Figure 4. Analysis of T-Cell Subset Frequencies and Association With Site of Onset and Disease Progression in Individuals With ALS

(A) FoxP3⁺ Tregs expression is significantly higher in blood from patients with ALS compared with that in HCs. (B) M-Tregs are elevated in ALS and A-B. (C) M-Tc frequencies are significantly upregulated in A-B compared with that in A-L. (D) ROC analysis testing M-Tc ability to separate A-B from A-L. A-B = bulbar ALS; A-L = limb-onset ALS; ALS = amyotrophic lateral sclerosis; HCs = healthy controls; M-Tc = memory CD8⁺ T cells; M-Tregs = memory T regulatory cells; ROC = receiver operating characteristic.

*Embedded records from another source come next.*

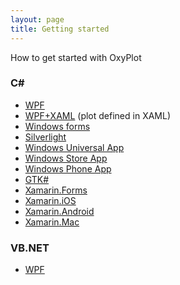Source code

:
 ```yaml
---
layout: page
title: Getting started
---
```


How to get started with OxyPlot

### C\#

- [WPF](./hello-wpf)
- [WPF+XAML](./hello-wpf-xaml) (plot defined in XAML)
- [Windows forms](./hello-windows-forms)
- [Silverlight](./hello-silverlight)
- [Windows Universal App](./hello-windows-universal-app)
- [Windows Store App](./hello-windows-store-app)
- [Windows Phone App](./hello-windows-phone)
- [GTK#](./hello-gtk)
- [Xamarin.Forms](./hello-xamarin-forms)
- [Xamarin.iOS](./hello-xamarin-ios)
- [Xamarin.Android](./hello-xamarin-android)
- [Xamarin.Mac](./hello-xamarin-mac)

### VB.NET

- [WPF](./hello-wpf-vb)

Figure 5. Analysis of B-Cell Subset Frequencies and Their Correlation With Disease Progression in ALS

(A) Blood frequencies of LM-B are increased in A-F. The blood expression of LM-B separates ALS from HCs and A-S (ROC analyses). (B) Blood frequencies of M-B are higher in HCs compared with those in ALS. A-F = faster progressing ALS; ALS = amyotrophic lateral sclerosis; A-S = slow progressive ALS; HCs = healthy controls; LM-B = late memory B cells; M-B = memory B cells; N-B = naive B cells; ROC = receiver operating characteristic.

Figure 6. Changes of Lymphocyte Frequencies in Longitudinal Blood Samples

Box plot representation of ANOVA for repeated measures analysis (mixed model with missing values at random) of the changes from V1 to V3 showing a significant increase over time of CD3 (p = 0.0259) and the relative stability of CD4 and CD8. All remaining T-cell and B-cell subgroups under investigation, including those expressing markers of cell senescence, show variable patterns of expression but no significant changes across time points.